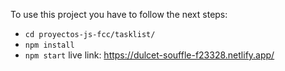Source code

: To use this project you have to follow the next steps:

- `cd proyectos-js-fcc/tasklist/`
- `npm install`
- `npm start`
live link: https://dulcet-souffle-f23328.netlify.app/
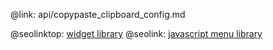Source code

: @link: api/copypaste_clipboard_config.md

@seolinktop: [widget library](https://webix.com)
@seolink: [javascript menu library](https://webix.com/widget/menu/)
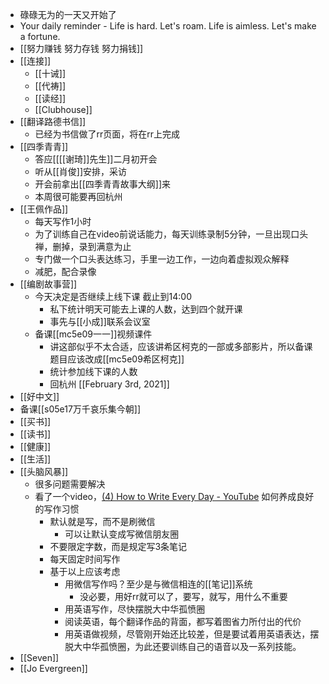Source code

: - 碌碌无为的一天又开始了
- Your daily reminder - Life is hard. Let's roam. Life is aimless. Let's make a fortune.
- [[努力赚钱 努力存钱 努力捐钱]]
- [[连接]]
    - [[十诫]]
    - [[代祷]]
    - [[读经]]
    - [[Clubhouse]]
- [[翻译路德书信]]
    - 已经为书信做了rr页面，将在rr上完成
- [[四季青青]]
    - 答应[[[[谢琦]]先生]]二月初开会
    - 听从[[肖俊]]安排，采访
    - 开会前拿出[[四季青青故事大纲]]来
    - 本周很可能要再回杭州
- [[王佩作品]]
    - 每天写作1小时
    - 为了训练自己在video前说话能力，每天训练录制5分钟，一旦出现口头禅，删掉，录到满意为止
    - 专门做一个口头表达练习，手里一边工作，一边向着虚拟观众解释
    - 减肥，配合录像
- [[编剧故事营]]
    - 今天决定是否继续上线下课 截止到14:00
        - 私下统计明天可能去上课的人数，达到四个就开课
        - 事先与[[小成]]联系会议室
    - 备课[[mc5e09一一]]视频课件
        - 讲这部似乎不太合适，应该讲希区柯克的一部或多部影片，所以备课题目应该改成[[mc5e09希区柯克]]
        - 统计参加线下课的人数
        - 回杭州 [[February 3rd, 2021]]
- [[好中文]]
- 备课[[s05e17万千哀乐集今朝]]
- [[买书]]
- [[读书]]
- [[健康]]
- [[生活]]
- [[头脑风暴]]
    - 很多问题需要解决
    - 看了一个video，[(4) How to Write Every Day - YouTube](https://www.youtube.com/watch?v=S0b_Q4r7vro) 如何养成良好的写作习惯
        - 默认就是写，而不是刷微信
            - 可以让默认变成写微信朋友圈
        - 不要限定字数，而是规定写3条笔记
        - 每天固定时间写作
        - 基于以上应该考虑
            - 用微信写作吗？至少是与微信相连的[[笔记]]系统
                - 没必要，用好rr就可以了，要写，就写，用什么不重要
            - 用英语写作，尽快摆脱大中华孤愤圈
            - 阅读英语，每个翻译作品的背面，都写着图省力所付出的代价
            - 用英语做视频，尽管刚开始还比较差，但是要试着用英语表达，摆脱大中华孤愤圈，为此还要训练自己的语音以及一系列技能。
- [[Seven]]
- [[Jo Evergreen]]
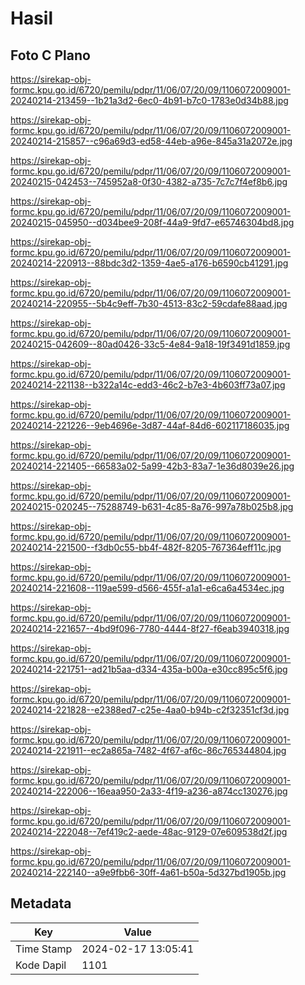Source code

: # Hasil

## Foto C Plano

https://sirekap-obj-formc.kpu.go.id/6720/pemilu/pdpr/11/06/07/20/09/1106072009001-20240214-213459--1b21a3d2-6ec0-4b91-b7c0-1783e0d34b88.jpg

https://sirekap-obj-formc.kpu.go.id/6720/pemilu/pdpr/11/06/07/20/09/1106072009001-20240214-215857--c96a69d3-ed58-44eb-a96e-845a31a2072e.jpg

https://sirekap-obj-formc.kpu.go.id/6720/pemilu/pdpr/11/06/07/20/09/1106072009001-20240215-042453--745952a8-0f30-4382-a735-7c7c7f4ef8b6.jpg

https://sirekap-obj-formc.kpu.go.id/6720/pemilu/pdpr/11/06/07/20/09/1106072009001-20240215-045950--d034bee9-208f-44a9-9fd7-e65746304bd8.jpg

https://sirekap-obj-formc.kpu.go.id/6720/pemilu/pdpr/11/06/07/20/09/1106072009001-20240214-220913--88bdc3d2-1359-4ae5-a176-b6590cb41291.jpg

https://sirekap-obj-formc.kpu.go.id/6720/pemilu/pdpr/11/06/07/20/09/1106072009001-20240214-220955--5b4c9eff-7b30-4513-83c2-59cdafe88aad.jpg

https://sirekap-obj-formc.kpu.go.id/6720/pemilu/pdpr/11/06/07/20/09/1106072009001-20240215-042609--80ad0426-33c5-4e84-9a18-19f3491d1859.jpg

https://sirekap-obj-formc.kpu.go.id/6720/pemilu/pdpr/11/06/07/20/09/1106072009001-20240214-221138--b322a14c-edd3-46c2-b7e3-4b603ff73a07.jpg

https://sirekap-obj-formc.kpu.go.id/6720/pemilu/pdpr/11/06/07/20/09/1106072009001-20240214-221226--9eb4696e-3d87-44af-84d6-602117186035.jpg

https://sirekap-obj-formc.kpu.go.id/6720/pemilu/pdpr/11/06/07/20/09/1106072009001-20240214-221405--66583a02-5a99-42b3-83a7-1e36d8039e26.jpg

https://sirekap-obj-formc.kpu.go.id/6720/pemilu/pdpr/11/06/07/20/09/1106072009001-20240215-020245--75288749-b631-4c85-8a76-997a78b025b8.jpg

https://sirekap-obj-formc.kpu.go.id/6720/pemilu/pdpr/11/06/07/20/09/1106072009001-20240214-221500--f3db0c55-bb4f-482f-8205-767364eff11c.jpg

https://sirekap-obj-formc.kpu.go.id/6720/pemilu/pdpr/11/06/07/20/09/1106072009001-20240214-221608--119ae599-d566-455f-a1a1-e6ca6a4534ec.jpg

https://sirekap-obj-formc.kpu.go.id/6720/pemilu/pdpr/11/06/07/20/09/1106072009001-20240214-221657--4bd9f096-7780-4444-8f27-f6eab3940318.jpg

https://sirekap-obj-formc.kpu.go.id/6720/pemilu/pdpr/11/06/07/20/09/1106072009001-20240214-221751--ad21b5aa-d334-435a-b00a-e30cc895c5f6.jpg

https://sirekap-obj-formc.kpu.go.id/6720/pemilu/pdpr/11/06/07/20/09/1106072009001-20240214-221828--e2388ed7-c25e-4aa0-b94b-c2f32351cf3d.jpg

https://sirekap-obj-formc.kpu.go.id/6720/pemilu/pdpr/11/06/07/20/09/1106072009001-20240214-221911--ec2a865a-7482-4f67-af6c-86c765344804.jpg

https://sirekap-obj-formc.kpu.go.id/6720/pemilu/pdpr/11/06/07/20/09/1106072009001-20240214-222006--16eaa950-2a33-4f19-a236-a874cc130276.jpg

https://sirekap-obj-formc.kpu.go.id/6720/pemilu/pdpr/11/06/07/20/09/1106072009001-20240214-222048--7ef419c2-aede-48ac-9129-07e609538d2f.jpg

https://sirekap-obj-formc.kpu.go.id/6720/pemilu/pdpr/11/06/07/20/09/1106072009001-20240214-222140--a9e9fbb6-30ff-4a61-b50a-5d327bd1905b.jpg


## Metadata

| Key        | Value               |
| ---------- | ------------------- |
| Time Stamp | 2024-02-17 13:05:41 |
| Kode Dapil | 1101                |



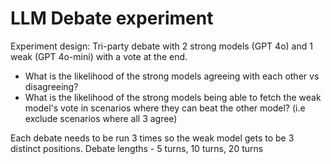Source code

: # LLM Debate experiment

Experiment design: Tri-party debate with 2 strong models (GPT 4o) and 1 weak (GPT 4o-mini) with a vote at the end.

- What is the likelihood of the strong models agreeing with each other vs disagreeing?
- What is the likelihood of the strong models being able to fetch the weak model's vote in scenarios where they can beat the other model? (i.e exclude scenarios where all 3 agree)

Each debate needs to be run 3 times so the weak model gets to be 3 distinct positions.
Debate lengths - 5 turns, 10 turns, 20 turns
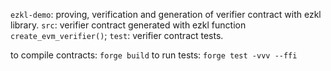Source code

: `ezkl-demo`: proving, verification and generation of verifier contract with ezkl library.
`src`: verifier contract generated with ezkl function `create_evm_verifier()`;
`test`: verifier contract tests.

to compile contracts: `forge build`
to run tests: `forge test -vvv --ffi`
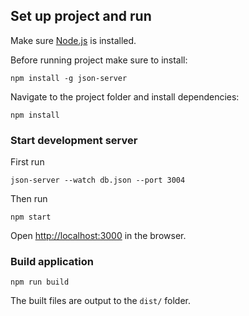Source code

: ## Set up project and run

Make sure [Node.js](https://nodejs.org/) is installed.

Before running project make sure to install:

`npm install -g json-server`

Navigate to the project folder and install dependencies:

`npm install`


### Start development server

First run

`json-server --watch db.json --port 3004`

Then run

`npm start`

Open [http://localhost:3000](http://localhost:3000) in the browser.


### Build application

`npm run build`

The built files are output to the `dist/` folder.
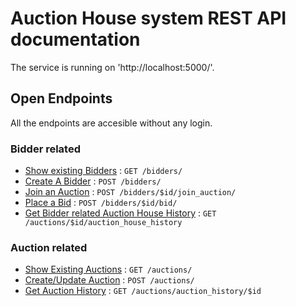# Auction House system REST API documentation

The service is running on 'http://localhost:5000/'.

## Open Endpoints

All the endpoints are accesible without any login.

### Bidder related

* [Show existing Bidders](restapidoc/bidders/get.md) : `GET /bidders/`
* [Create A Bidder](restapidoc/bidders/post.md) : `POST /bidders/`
* [Join an Auction](restapidoc/bidders/join_auction/post.md) : `POST /bidders/$id/join_auction/`
* [Place a Bid](restapidoc/bidders/bid/post.md) : `POST /bidders/$id/bid/`
* [Get Bidder related Auction House History](restapidoc/bidders/auction_house_history/get.md) : 
`GET /auctions/$id/auction_house_history`


### Auction related

* [Show Existing Auctions](restapidoc/auctions/get.md) : `GET /auctions/`
* [Create/Update Auction](restapidoc/auctions/post.md) : `POST /auctions/`
* [Get Auction History](restapidoc/auctions/auction_history/get.md) : `GET /auctions/auction_history/$id`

== Goal of the exercise ==
Whenever the string "webix" shows up on a line of the listing, copy that line.

== Solution to the problem ==
@seolinktop: [widget library](https://webix.com)
@seolink: [javascript menu library](https://webix.com/widget/menu/)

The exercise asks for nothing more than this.